**ABOUT THIS TASK:**
The copy must match the data word for word and contain no pictures.

___ PROVIDED DATA

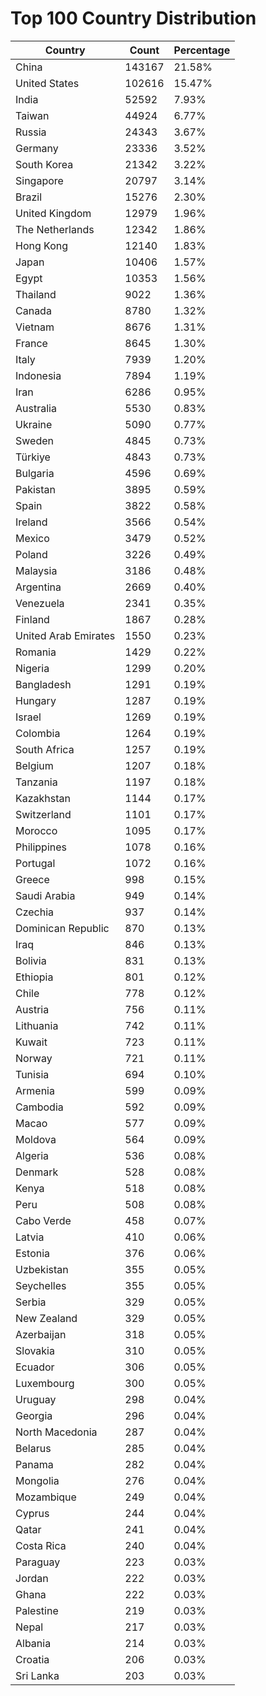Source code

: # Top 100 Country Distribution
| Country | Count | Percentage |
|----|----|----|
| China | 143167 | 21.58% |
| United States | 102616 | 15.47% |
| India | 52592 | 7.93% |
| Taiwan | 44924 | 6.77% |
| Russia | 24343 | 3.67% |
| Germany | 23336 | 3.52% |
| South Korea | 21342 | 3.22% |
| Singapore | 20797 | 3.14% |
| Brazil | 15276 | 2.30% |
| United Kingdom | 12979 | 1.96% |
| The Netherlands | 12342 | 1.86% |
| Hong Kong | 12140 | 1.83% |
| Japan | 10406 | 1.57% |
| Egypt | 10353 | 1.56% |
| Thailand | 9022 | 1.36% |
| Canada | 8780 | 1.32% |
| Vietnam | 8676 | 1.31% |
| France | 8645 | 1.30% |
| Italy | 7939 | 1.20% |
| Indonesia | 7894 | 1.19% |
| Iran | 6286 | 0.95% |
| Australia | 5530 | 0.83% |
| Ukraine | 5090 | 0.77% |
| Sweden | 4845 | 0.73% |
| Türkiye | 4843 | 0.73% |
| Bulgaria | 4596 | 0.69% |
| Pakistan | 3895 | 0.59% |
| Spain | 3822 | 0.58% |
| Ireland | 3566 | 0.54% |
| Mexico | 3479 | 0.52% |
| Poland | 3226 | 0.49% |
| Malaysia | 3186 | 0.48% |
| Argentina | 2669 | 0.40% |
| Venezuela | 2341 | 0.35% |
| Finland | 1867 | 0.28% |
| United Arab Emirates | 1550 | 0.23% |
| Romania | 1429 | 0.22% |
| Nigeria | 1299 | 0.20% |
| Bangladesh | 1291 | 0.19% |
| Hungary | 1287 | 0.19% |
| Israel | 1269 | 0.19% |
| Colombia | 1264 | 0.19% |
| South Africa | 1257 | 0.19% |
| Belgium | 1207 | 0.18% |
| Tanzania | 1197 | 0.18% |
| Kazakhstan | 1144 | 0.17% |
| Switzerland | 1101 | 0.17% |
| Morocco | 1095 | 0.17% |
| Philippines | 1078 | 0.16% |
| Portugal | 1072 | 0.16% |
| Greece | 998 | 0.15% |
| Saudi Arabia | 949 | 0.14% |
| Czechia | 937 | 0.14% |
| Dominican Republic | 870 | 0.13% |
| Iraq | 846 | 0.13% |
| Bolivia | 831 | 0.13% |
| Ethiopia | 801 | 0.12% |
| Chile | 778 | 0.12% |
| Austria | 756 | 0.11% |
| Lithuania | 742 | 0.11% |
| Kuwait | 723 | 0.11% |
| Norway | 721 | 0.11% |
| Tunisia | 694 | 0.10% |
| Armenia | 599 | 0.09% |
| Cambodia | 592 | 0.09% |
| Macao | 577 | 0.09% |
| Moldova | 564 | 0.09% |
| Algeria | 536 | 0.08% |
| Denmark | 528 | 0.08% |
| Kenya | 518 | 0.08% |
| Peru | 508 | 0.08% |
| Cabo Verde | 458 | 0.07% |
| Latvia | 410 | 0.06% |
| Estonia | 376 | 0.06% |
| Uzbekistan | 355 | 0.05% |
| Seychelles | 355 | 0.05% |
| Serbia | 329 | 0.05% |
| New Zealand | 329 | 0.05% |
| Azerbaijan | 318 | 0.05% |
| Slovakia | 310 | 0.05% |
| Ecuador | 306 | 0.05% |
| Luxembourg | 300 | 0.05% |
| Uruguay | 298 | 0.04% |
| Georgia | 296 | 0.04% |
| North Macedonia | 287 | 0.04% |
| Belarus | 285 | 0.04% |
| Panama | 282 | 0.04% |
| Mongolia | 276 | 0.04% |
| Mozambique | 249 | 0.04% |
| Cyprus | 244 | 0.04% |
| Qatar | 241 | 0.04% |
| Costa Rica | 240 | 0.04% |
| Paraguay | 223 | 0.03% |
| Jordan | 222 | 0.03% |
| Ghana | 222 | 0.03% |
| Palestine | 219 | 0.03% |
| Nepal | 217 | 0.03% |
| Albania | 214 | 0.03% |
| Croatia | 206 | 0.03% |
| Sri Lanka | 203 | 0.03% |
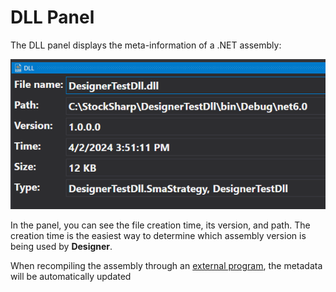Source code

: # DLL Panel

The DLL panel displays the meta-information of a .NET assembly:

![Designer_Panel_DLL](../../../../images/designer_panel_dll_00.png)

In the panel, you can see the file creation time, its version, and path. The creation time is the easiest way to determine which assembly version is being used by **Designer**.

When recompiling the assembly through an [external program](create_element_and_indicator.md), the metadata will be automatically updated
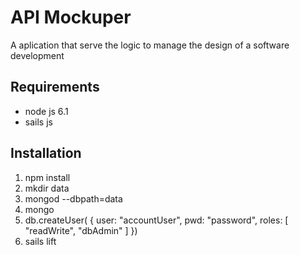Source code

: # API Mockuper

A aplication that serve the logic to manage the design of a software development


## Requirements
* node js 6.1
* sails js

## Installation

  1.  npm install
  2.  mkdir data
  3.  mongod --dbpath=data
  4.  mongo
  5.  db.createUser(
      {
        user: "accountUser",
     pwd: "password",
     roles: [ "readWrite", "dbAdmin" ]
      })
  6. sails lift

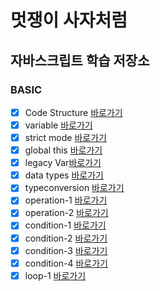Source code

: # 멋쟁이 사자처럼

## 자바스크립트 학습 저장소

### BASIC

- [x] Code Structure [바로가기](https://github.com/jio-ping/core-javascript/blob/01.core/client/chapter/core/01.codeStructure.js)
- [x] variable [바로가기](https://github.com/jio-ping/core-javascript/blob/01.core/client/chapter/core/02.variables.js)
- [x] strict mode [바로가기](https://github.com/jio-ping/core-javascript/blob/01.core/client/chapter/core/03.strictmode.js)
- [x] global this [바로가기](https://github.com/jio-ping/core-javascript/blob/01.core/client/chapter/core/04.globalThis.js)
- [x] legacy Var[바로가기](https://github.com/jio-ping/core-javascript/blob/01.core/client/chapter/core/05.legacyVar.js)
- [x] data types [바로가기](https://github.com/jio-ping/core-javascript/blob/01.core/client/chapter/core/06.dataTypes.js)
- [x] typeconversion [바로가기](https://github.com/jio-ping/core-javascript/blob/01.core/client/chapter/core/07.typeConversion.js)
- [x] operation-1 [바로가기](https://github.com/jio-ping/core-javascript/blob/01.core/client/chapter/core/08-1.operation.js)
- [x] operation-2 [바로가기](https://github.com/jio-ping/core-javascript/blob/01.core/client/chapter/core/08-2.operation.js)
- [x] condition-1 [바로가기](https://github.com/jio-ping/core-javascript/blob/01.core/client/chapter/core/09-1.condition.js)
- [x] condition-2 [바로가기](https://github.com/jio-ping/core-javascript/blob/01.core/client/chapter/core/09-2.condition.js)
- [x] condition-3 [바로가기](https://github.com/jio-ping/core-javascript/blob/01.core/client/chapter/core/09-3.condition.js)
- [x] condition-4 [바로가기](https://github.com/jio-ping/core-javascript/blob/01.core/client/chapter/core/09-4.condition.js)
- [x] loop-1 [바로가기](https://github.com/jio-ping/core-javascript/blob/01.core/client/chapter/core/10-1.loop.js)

______

**RESULT OF THE TASK:**
Source code

: # Top 100 Country Distribution
| Country | Count | Percentage |
|----|----|----|
| China | 143167 | 21.58% |
| United States | 102616 | 15.47% |
| India | 52592 | 7.93% |
| Taiwan | 44924 | 6.77% |
| Russia | 24343 | 3.67% |
| Germany | 23336 | 3.52% |
| South Korea | 21342 | 3.22% |
| Singapore | 20797 | 3.14% |
| Brazil | 15276 | 2.30% |
| United Kingdom | 12979 | 1.96% |
| The Netherlands | 12342 | 1.86% |
| Hong Kong | 12140 | 1.83% |
| Japan | 10406 | 1.57% |
| Egypt | 10353 | 1.56% |
| Thailand | 9022 | 1.36% |
| Canada | 8780 | 1.32% |
| Vietnam | 8676 | 1.31% |
| France | 8645 | 1.30% |
| Italy | 7939 | 1.20% |
| Indonesia | 7894 | 1.19% |
| Iran | 6286 | 0.95% |
| Australia | 5530 | 0.83% |
| Ukraine | 5090 | 0.77% |
| Sweden | 4845 | 0.73% |
| Türkiye | 4843 | 0.73% |
| Bulgaria | 4596 | 0.69% |
| Pakistan | 3895 | 0.59% |
| Spain | 3822 | 0.58% |
| Ireland | 3566 | 0.54% |
| Mexico | 3479 | 0.52% |
| Poland | 3226 | 0.49% |
| Malaysia | 3186 | 0.48% |
| Argentina | 2669 | 0.40% |
| Venezuela | 2341 | 0.35% |
| Finland | 1867 | 0.28% |
| United Arab Emirates | 1550 | 0.23% |
| Romania | 1429 | 0.22% |
| Nigeria | 1299 | 0.20% |
| Bangladesh | 1291 | 0.19% |
| Hungary | 1287 | 0.19% |
| Israel | 1269 | 0.19% |
| Colombia | 1264 | 0.19% |
| South Africa | 1257 | 0.19% |
| Belgium | 1207 | 0.18% |
| Tanzania | 1197 | 0.18% |
| Kazakhstan | 1144 | 0.17% |
| Switzerland | 1101 | 0.17% |
| Morocco | 1095 | 0.17% |
| Philippines | 1078 | 0.16% |
| Portugal | 1072 | 0.16% |
| Greece | 998 | 0.15% |
| Saudi Arabia | 949 | 0.14% |
| Czechia | 937 | 0.14% |
| Dominican Republic | 870 | 0.13% |
| Iraq | 846 | 0.13% |
| Bolivia | 831 | 0.13% |
| Ethiopia | 801 | 0.12% |
| Chile | 778 | 0.12% |
| Austria | 756 | 0.11% |
| Lithuania | 742 | 0.11% |
| Kuwait | 723 | 0.11% |
| Norway | 721 | 0.11% |
| Tunisia | 694 | 0.10% |
| Armenia | 599 | 0.09% |
| Cambodia | 592 | 0.09% |
| Macao | 577 | 0.09% |
| Moldova | 564 | 0.09% |
| Algeria | 536 | 0.08% |
| Denmark | 528 | 0.08% |
| Kenya | 518 | 0.08% |
| Peru | 508 | 0.08% |
| Cabo Verde | 458 | 0.07% |
| Latvia | 410 | 0.06% |
| Estonia | 376 | 0.06% |
| Uzbekistan | 355 | 0.05% |
| Seychelles | 355 | 0.05% |
| Serbia | 329 | 0.05% |
| New Zealand | 329 | 0.05% |
| Azerbaijan | 318 | 0.05% |
| Slovakia | 310 | 0.05% |
| Ecuador | 306 | 0.05% |
| Luxembourg | 300 | 0.05% |
| Uruguay | 298 | 0.04% |
| Georgia | 296 | 0.04% |
| North Macedonia | 287 | 0.04% |
| Belarus | 285 | 0.04% |
| Panama | 282 | 0.04% |
| Mongolia | 276 | 0.04% |
| Mozambique | 249 | 0.04% |
| Cyprus | 244 | 0.04% |
| Qatar | 241 | 0.04% |
| Costa Rica | 240 | 0.04% |
| Paraguay | 223 | 0.03% |
| Jordan | 222 | 0.03% |
| Ghana | 222 | 0.03% |
| Palestine | 219 | 0.03% |
| Nepal | 217 | 0.03% |
| Albania | 214 | 0.03% |
| Croatia | 206 | 0.03% |
| Sri Lanka | 203 | 0.03% |
Source code

: # DLL Panel

The DLL panel displays the meta-information of a .NET assembly:

![Designer_Panel_DLL](../../../../images/designer_panel_dll_00.png)

In the panel, you can see the file creation time, its version, and path. The creation time is the easiest way to determine which assembly version is being used by **Designer**.

When recompiling the assembly through an [external program](create_element_and_indicator.md), the metadata will be automatically updated
Source code

: # API Mockuper

A aplication that serve the logic to manage the design of a software development


## Requirements
* node js 6.1
* sails js

## Installation

  1.  npm install
  2.  mkdir data
  3.  mongod --dbpath=data
  4.  mongo
  5.  db.createUser(
      {
        user: "accountUser",
     pwd: "password",
     roles: [ "readWrite", "dbAdmin" ]
      })
  6. sails lift

Source code

: # 멋쟁이 사자처럼

## 자바스크립트 학습 저장소

### BASIC

- [x] Code Structure [바로가기](https://github.com/jio-ping/core-javascript/blob/01.core/client/chapter/core/01.codeStructure.js)
- [x] variable [바로가기](https://github.com/jio-ping/core-javascript/blob/01.core/client/chapter/core/02.variables.js)
- [x] strict mode [바로가기](https://github.com/jio-ping/core-javascript/blob/01.core/client/chapter/core/03.strictmode.js)
- [x] global this [바로가기](https://github.com/jio-ping/core-javascript/blob/01.core/client/chapter/core/04.globalThis.js)
- [x] legacy Var[바로가기](https://github.com/jio-ping/core-javascript/blob/01.core/client/chapter/core/05.legacyVar.js)
- [x] data types [바로가기](https://github.com/jio-ping/core-javascript/blob/01.core/client/chapter/core/06.dataTypes.js)
- [x] typeconversion [바로가기](https://github.com/jio-ping/core-javascript/blob/01.core/client/chapter/core/07.typeConversion.js)
- [x] operation-1 [바로가기](https://github.com/jio-ping/core-javascript/blob/01.core/client/chapter/core/08-1.operation.js)
- [x] operation-2 [바로가기](https://github.com/jio-ping/core-javascript/blob/01.core/client/chapter/core/08-2.operation.js)
- [x] condition-1 [바로가기](https://github.com/jio-ping/core-javascript/blob/01.core/client/chapter/core/09-1.condition.js)
- [x] condition-2 [바로가기](https://github.com/jio-ping/core-javascript/blob/01.core/client/chapter/core/09-2.condition.js)
- [x] condition-3 [바로가기](https://github.com/jio-ping/core-javascript/blob/01.core/client/chapter/core/09-3.condition.js)
- [x] condition-4 [바로가기](https://github.com/jio-ping/core-javascript/blob/01.core/client/chapter/core/09-4.condition.js)
- [x] loop-1 [바로가기](https://github.com/jio-ping/core-javascript/blob/01.core/client/chapter/core/10-1.loop.js)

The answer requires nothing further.